Nul ne sait quand un vaccin sera disponible. Et rien ne garantit que le premier sera le bon.

Quand aurons-nous un vaccin fiable contre leCovid-19 ? Oublions les effets d’annonce. En réalité, nous n’en savons rien. Comme le rappelle le bioéthicien américain Carl Elliott dans The New York Review of Books, il a fallu quinze ans pour mettre au point un vaccin contre le papillomavirus, vingt-huit ans pour en trouver un contre la varicelle et nous n’en avons toujours pas contre le sida.

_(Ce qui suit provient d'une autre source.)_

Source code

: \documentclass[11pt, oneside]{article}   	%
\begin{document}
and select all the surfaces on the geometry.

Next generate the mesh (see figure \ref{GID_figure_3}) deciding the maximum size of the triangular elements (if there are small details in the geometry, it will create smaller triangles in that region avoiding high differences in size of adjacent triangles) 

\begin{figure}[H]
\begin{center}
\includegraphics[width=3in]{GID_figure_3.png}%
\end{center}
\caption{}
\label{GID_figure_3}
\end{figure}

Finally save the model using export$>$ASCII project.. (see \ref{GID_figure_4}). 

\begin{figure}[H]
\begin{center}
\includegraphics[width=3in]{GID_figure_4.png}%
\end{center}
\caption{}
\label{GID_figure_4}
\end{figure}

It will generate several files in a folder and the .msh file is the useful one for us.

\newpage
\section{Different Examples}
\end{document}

Le problème n’est pas seulement la difficulté de la tâche. Il est aussi qu’il ne faudra pas forcément prendre pour argent comptant les essais menés par les groupes pharmaceutiques ni même les autorisations de mise sur le marché. Depuis son numéro 4, en avril 2009, Books attire régulièrement l’attention de ses lecteurs sur les résultats biaisés et souvent truqués des essais cliniques réalisés par les compagnies pharmaceutiques. Le coup d’envoi avait été donné par la courageuse Marcia Angell, membre du sérail puisqu’elle avait longtemps dirigé la revue New England Journal of Medicine. En s’appuyant sur divers procès et enquêtes du Sénat américain, elle exposait comment l’industrie, pour « vendre » ses essais manipulés, corrompait de grands professeurs, afin qu’ils donnent leur imprimatur à ces escroqueries.

La littérature spécialisée sur le sujet montre que, dans presque toutes les disciplines, de la cardiologie à la psychiatrie en passant par la rhumatologie, on a pu déceler des manquements à l’intégrité scientifique conduisant à la mise sur le marché de médicaments pas plus efficaces que des placebos ou indûment étendus à des populations à risque. Il en est résulté un très grand nombre de décès et d’accidents de santé.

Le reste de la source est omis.